John,
I'm not quite getting how you're making the jump from this:
"Gut flora have a continuous and dynamic effect on the host's gut and systemic immune systems. The bacteria are key in promoting the early development of the gut's mucosal immune system both in terms of its physical components and function and continue to play a role later in life in its operation. The bacteria stimulate the lymphoid tissue associated with the gut mucosa to produce antibodies to pathogens. The immune system recognizes and fights harmful bacteria, but leaves the helpful species alone, a tolerance developed in infancy.[2][11][4][5]
As soon as an infant is born, bacteria begin colonizing its digestive tract. The first bacteria to settle in are able to affect the immune response, making it more favorable to their own survival and less so to competing species; thus the first bacteria to colonize the gut are important in determining the person's lifelong gut flora makeup."
to this:
No matter how long, be it millions of years\billions of years these organisms were just as they are from the very beginning.
Nowhere in your cited example was there any suggestion that these bacteria couldn't change.
"Recent findings have shown that gut bacteria play a role in the expression of Toll-like receptors (TLRs) in the intestines, molecules that help the host repair damage due to injury. TLRs cause parts of the immune system to repair injury caused for example by radiation"
There is no doubt of their function and this cannot be disputed, just as i said without there would not be one life, no humans, no fish - NOTHING.
In modernity, for modern organisms.
Now, in ages past, when the gut was first evolving, what then? Your argument only holds true if you presume that modern organisms were identical 600 million years ago. They were most definitely not.
No you are wrong. Without these beneficial organisms that had to be present from the very beginning nothing with a stomach can survive adn if you think that the fundamental organisms that need to be present have changed then you dont even know the basics of life and its requirements.
http://pruned.blogspot.com/2006/12/gut-flora.html
Way back, there were some bacteria, and some worms.
The bacteria did their thing where they ate food where they could find it. Of course, being so tiny, they had trouble dispersing to other places where they could find more food.
The worms had recently developed a specialized organ that allowed them to digest food- the gut. It excreted acid into a compartment where it put its food. Specialized cells would then absorb the nutrients. Previously, it has just excreted acidic mucous directly into the environment, but this worked much better.
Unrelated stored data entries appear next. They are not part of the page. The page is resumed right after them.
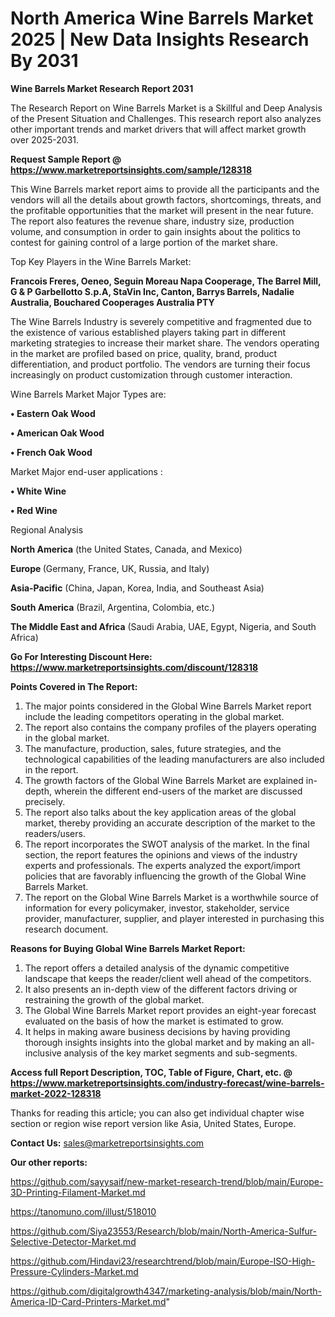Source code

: # North America Wine Barrels Market 2025 | New Data Insights Research By 2031

<strong>Wine Barrels Market Research Report 2031</strong>

The Research Report on Wine Barrels Market is a Skillful and Deep Analysis of the Present Situation and Challenges. This research report also analyzes other important trends and market drivers that will affect market growth over 2025-2031.

<strong>Request Sample Report @ <a href=https://www.marketreportsinsights.com/sample/128318>https://www.marketreportsinsights.com/sample/128318</a></strong>

This Wine Barrels market report aims to provide all the participants and the vendors will all the details about growth factors, shortcomings, threats, and the profitable opportunities that the market will present in the near future. The report also features the revenue share, industry size, production volume, and consumption in order to gain insights about the politics to contest for gaining control of a large portion of the market share.

Top Key Players in the Wine Barrels Market:

<strong>Francois Freres, Oeneo, Seguin Moreau Napa Cooperage, The Barrel Mill, G & P Garbellotto S.p.A, StaVin Inc, Canton, Barrys Barrels, Nadalie Australia, Bouchared Cooperages Australia PTY</strong>

The Wine Barrels Industry is severely competitive and fragmented due to the existence of various established players taking part in different marketing strategies to increase their market share. The vendors operating in the market are profiled based on price, quality, brand, product differentiation, and product portfolio. The vendors are turning their focus increasingly on product customization through customer interaction.

Wine Barrels Market Major Types are:

<strong>• Eastern Oak Wood

• American Oak Wood

• French Oak Wood</strong>

Market Major end-user applications :

<strong>• White Wine

• Red Wine</strong>

Regional Analysis

</u><strong><b>North America</b></strong> (the United States, Canada, and Mexico)

<strong><b>Europe </b></strong>(Germany, France, UK, Russia, and Italy)

<strong><b>Asia-Pacific</b></strong> (China, Japan, Korea, India, and Southeast Asia)

<strong><b>South America</b></strong> (Brazil, Argentina, Colombia, etc.)

<strong><b>The Middle East and Africa</b></strong> (Saudi Arabia, UAE, Egypt, Nigeria, and South Africa)

<strong>Go For Interesting Discount Here: <a href=https://www.marketreportsinsights.com/discount/128318>https://www.marketreportsinsights.com/discount/128318</a></strong>

<strong>Points Covered in The Report:</strong>
<ol>
  <li>The major points considered in the Global Wine Barrels Market report include the leading competitors operating in the global market.</li>
  <li>The report also contains the company profiles of the players operating in the global market.</li>
  <li>The manufacture, production, sales, future strategies, and the technological capabilities of the leading manufacturers are also included in the report.</li>
  <li>The growth factors of the Global Wine Barrels Market are explained in-depth, wherein the different end-users of the market are discussed precisely.</li>
  <li>The report also talks about the key application areas of the global market, thereby providing an accurate description of the market to the readers/users.</li>
  <li>The report incorporates the SWOT analysis of the market. In the final section, the report features the opinions and views of the industry experts and professionals. The experts analyzed the export/import policies that are favorably influencing the growth of the Global Wine Barrels Market.</li>
  <li>The report on the Global Wine Barrels Market is a worthwhile source of information for every policymaker, investor, stakeholder, service provider, manufacturer, supplier, and player interested in purchasing this research document.</li>
</ol>
<strong>Reasons for Buying Global Wine Barrels Market Report:</strong>

<ol>
  <li>The report offers a detailed analysis of the dynamic competitive landscape that keeps the reader/client well ahead of the competitors.</li>
  <li>It also presents an in-depth view of the different factors driving or restraining the growth of the global market.</li>
  <li>The Global Wine Barrels Market report provides an eight-year forecast evaluated on the basis of how the market is estimated to grow.</li>
  <li>It helps in making aware business decisions by having providing thorough insights insights into the global market and by making an all-inclusive analysis of the key market segments and sub-segments.</li>
</ol>
<strong>Access full Report Description, TOC, Table of Figure, Chart, etc. @ <a href=https://www.marketreportsinsights.com/industry-forecast/wine-barrels-market-2022-128318>https://www.marketreportsinsights.com/industry-forecast/wine-barrels-market-2022-128318</a></strong>


Thanks for reading this article; you can also get individual chapter wise section or region wise report version like Asia, United States, Europe.

<strong>Contact Us:</strong>
sales@marketreportsinsights.com

<strong>Our other reports:</strong>

<a href=https://github.com/sayysaif/new-market-research-trend/blob/main/Europe-3D-Printing-Filament-Market.md>https://github.com/sayysaif/new-market-research-trend/blob/main/Europe-3D-Printing-Filament-Market.md</a>

<a href=https://tanomuno.com/illust/518010>https://tanomuno.com/illust/518010</a>

<a href=https://github.com/Siya23553/Research/blob/main/North-America-Sulfur-Selective-Detector-Market.md>https://github.com/Siya23553/Research/blob/main/North-America-Sulfur-Selective-Detector-Market.md</a>

<a href=https://github.com/Hindavi23/researchtrend/blob/main/Europe-ISO-High-Pressure-Cylinders-Market.md>https://github.com/Hindavi23/researchtrend/blob/main/Europe-ISO-High-Pressure-Cylinders-Market.md</a>

<a href=https://github.com/digitalgrowth4347/marketing-analysis/blob/main/North-America-ID-Card-Printers-Market.md>https://github.com/digitalgrowth4347/marketing-analysis/blob/main/North-America-ID-Card-Printers-Market.md</a>"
Now, a worm gains a mutation that allows some bacteria to live in its stomach, and some bacteria gains the ability to live in the worm. The bacteria produce novel enzymes that greatly increase what foods the worm can eat; the bacteria gain a place to live and all the food they need. There are, of course, problems, at first. Gut flora ends up eating the host. The host kills the gut flora.
But if having bacteria in the gut outweigh the costs (there are always costs), then they stayed. And since those worms with the bacteria, and the bacteria with the worms did so well, they passed their genes down to the next generation.
When those worms later became bigger, more complex organisms, the benefit of having gut flora was retained. All the way to people.